"Then the this-little-bit-if-you-play-it-backwards stuff. As I say, nine times out of ten it's really nothing. Take the end of Sgt. Pepper, that backward thing, 'We'll fuck you like Supermen.' Some fans came around to my door giggling. I said, 'Hello, what do you want?' They said, 'Is it true, that bit at the end? Is it true? It says, "We'll fuck you like Supermen."' I said, 'No, you're kidding. I haven't heard it, but I'll play it.' It was just some piece of conversation that was recorded and turned backwards. But I went inside after I'd seen them and played it studiously, turned it backwards with my thumb against the motor, turned the motor off and did it backwards. And there it was, sure as anything, plain as anything. 'We'll fuck you like Supermen.' I thought, Jesus, what can you do?"

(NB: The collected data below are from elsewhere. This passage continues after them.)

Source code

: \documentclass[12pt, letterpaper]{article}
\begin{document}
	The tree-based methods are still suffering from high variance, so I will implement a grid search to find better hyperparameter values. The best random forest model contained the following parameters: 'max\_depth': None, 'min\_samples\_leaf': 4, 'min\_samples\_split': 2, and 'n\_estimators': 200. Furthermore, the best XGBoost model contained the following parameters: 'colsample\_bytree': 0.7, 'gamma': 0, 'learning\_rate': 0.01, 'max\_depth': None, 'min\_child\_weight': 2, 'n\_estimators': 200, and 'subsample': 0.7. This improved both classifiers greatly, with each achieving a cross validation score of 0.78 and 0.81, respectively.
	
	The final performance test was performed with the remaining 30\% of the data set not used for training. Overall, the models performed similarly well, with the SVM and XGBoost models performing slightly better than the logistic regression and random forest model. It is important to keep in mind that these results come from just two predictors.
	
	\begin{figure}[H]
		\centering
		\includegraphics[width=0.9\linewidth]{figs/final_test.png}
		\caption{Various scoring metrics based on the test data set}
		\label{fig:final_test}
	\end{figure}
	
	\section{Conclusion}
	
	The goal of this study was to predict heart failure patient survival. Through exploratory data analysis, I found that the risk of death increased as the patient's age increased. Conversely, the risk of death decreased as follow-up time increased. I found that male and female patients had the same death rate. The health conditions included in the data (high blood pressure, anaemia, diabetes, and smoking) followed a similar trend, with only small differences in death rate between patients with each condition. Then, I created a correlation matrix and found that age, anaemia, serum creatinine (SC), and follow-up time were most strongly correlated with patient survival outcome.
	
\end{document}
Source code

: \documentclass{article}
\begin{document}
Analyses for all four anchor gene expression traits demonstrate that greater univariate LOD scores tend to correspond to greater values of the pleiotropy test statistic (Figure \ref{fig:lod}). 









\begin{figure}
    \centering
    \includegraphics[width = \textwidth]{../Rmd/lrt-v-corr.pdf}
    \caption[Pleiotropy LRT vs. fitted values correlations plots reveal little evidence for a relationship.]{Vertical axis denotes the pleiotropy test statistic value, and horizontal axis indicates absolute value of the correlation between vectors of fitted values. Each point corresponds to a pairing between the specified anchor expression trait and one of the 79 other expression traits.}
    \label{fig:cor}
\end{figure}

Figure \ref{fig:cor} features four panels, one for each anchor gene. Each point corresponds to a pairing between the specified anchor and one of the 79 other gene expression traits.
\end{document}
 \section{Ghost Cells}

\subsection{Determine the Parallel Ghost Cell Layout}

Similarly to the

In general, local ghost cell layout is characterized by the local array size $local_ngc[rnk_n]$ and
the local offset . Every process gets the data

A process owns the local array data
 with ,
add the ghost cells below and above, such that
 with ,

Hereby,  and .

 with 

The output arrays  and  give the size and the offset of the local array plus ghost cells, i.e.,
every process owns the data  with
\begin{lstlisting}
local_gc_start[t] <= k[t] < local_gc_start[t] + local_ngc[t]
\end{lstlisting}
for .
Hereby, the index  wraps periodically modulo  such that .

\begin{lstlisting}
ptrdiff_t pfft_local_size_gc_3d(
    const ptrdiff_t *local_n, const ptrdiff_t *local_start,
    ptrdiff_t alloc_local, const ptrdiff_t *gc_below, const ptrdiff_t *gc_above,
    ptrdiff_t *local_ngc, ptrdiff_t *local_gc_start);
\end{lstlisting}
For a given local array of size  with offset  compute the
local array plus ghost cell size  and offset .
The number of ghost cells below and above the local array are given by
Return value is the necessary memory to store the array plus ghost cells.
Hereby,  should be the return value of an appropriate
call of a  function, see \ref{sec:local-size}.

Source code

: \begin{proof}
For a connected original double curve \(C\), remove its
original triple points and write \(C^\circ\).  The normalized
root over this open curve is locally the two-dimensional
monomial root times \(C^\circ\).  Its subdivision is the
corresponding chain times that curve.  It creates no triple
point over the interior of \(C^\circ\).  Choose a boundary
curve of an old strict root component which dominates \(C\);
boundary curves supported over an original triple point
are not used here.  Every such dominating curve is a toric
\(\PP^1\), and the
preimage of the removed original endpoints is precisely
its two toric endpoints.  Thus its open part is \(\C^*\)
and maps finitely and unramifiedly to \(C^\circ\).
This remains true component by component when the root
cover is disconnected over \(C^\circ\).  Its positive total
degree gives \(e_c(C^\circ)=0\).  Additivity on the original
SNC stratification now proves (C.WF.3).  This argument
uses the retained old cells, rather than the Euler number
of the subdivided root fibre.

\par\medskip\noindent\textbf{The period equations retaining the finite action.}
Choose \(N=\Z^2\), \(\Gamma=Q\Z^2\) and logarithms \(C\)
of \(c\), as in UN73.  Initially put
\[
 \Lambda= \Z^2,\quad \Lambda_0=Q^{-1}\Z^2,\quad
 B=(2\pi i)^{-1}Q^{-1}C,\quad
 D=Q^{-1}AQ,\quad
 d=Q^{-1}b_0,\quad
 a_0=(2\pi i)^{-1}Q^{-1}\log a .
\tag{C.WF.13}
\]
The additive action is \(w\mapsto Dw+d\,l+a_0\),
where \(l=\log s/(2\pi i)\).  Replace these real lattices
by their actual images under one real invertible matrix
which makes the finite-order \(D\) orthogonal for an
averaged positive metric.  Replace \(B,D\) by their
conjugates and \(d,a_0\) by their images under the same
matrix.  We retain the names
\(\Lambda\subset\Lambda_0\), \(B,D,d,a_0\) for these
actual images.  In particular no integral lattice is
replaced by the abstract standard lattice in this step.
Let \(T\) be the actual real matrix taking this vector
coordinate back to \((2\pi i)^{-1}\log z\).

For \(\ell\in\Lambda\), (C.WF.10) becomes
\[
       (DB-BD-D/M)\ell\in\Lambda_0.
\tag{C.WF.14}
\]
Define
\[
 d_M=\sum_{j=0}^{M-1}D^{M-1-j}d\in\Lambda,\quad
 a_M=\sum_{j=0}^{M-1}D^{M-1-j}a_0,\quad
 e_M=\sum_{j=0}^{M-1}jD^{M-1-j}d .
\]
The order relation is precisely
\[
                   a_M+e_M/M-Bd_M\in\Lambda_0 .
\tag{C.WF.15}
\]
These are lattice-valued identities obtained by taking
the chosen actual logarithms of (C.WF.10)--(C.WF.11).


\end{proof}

"We write songs. We know what we mean by them. But in a week someone else says something about it, says that it means that as well, and you can't deny it. Things take on millions of meanings. I don't understand it.
"A fantastic example is the inner track on the back of Sgt. Pepper that plays for hours if your automatic doesn't cut off. It's like a mantra in Yoga and the meaning changes and it all becomes dissociated from what it is saying.
"You get a pure buzz after a while because it's so boring it ceases to mean anything."